Pull every line that holds the word "tabularx" from the entries.
Provided information Start Marker
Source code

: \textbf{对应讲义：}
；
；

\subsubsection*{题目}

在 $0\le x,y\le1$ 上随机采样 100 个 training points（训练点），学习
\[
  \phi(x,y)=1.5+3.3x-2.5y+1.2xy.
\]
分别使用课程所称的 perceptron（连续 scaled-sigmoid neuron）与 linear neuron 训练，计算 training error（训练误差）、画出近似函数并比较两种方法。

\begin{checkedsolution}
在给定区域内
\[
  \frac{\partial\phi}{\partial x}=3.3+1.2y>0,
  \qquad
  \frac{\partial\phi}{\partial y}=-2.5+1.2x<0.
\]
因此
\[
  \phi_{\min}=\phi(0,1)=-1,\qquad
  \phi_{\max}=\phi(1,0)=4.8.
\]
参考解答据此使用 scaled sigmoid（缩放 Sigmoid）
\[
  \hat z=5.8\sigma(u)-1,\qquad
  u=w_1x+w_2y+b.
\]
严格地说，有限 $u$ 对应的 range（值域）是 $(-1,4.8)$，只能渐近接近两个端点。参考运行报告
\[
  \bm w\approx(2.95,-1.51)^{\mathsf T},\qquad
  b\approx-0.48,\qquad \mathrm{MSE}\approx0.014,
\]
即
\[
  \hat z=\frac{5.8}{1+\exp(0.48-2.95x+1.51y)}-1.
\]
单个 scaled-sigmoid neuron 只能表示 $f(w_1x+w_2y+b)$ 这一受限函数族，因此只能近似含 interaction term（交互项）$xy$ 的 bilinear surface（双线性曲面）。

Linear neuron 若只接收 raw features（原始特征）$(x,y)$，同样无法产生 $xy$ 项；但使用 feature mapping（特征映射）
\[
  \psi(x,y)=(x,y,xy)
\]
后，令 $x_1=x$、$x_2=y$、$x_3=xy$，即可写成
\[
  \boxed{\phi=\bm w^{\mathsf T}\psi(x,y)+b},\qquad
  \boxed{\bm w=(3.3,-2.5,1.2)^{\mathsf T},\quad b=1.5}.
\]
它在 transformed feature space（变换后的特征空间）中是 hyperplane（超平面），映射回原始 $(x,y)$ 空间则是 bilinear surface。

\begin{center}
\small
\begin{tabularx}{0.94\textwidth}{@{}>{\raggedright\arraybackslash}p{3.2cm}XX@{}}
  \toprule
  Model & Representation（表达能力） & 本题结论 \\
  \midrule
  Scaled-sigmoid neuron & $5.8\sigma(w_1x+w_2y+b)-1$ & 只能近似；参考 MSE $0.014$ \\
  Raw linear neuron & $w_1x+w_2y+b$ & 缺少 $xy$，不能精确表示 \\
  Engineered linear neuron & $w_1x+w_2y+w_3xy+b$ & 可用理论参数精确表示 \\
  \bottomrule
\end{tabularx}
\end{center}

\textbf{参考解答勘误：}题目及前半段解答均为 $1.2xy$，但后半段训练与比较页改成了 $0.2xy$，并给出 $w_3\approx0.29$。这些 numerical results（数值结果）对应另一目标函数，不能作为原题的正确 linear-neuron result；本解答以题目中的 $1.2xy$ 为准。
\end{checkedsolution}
Provided information End Marker
■ Solution to this task:
\begin{tabularx}{0.94\textwidth}{@{}>{\raggedright\arraybackslash}p{3.2cm}XX@{}}
\end{tabularx}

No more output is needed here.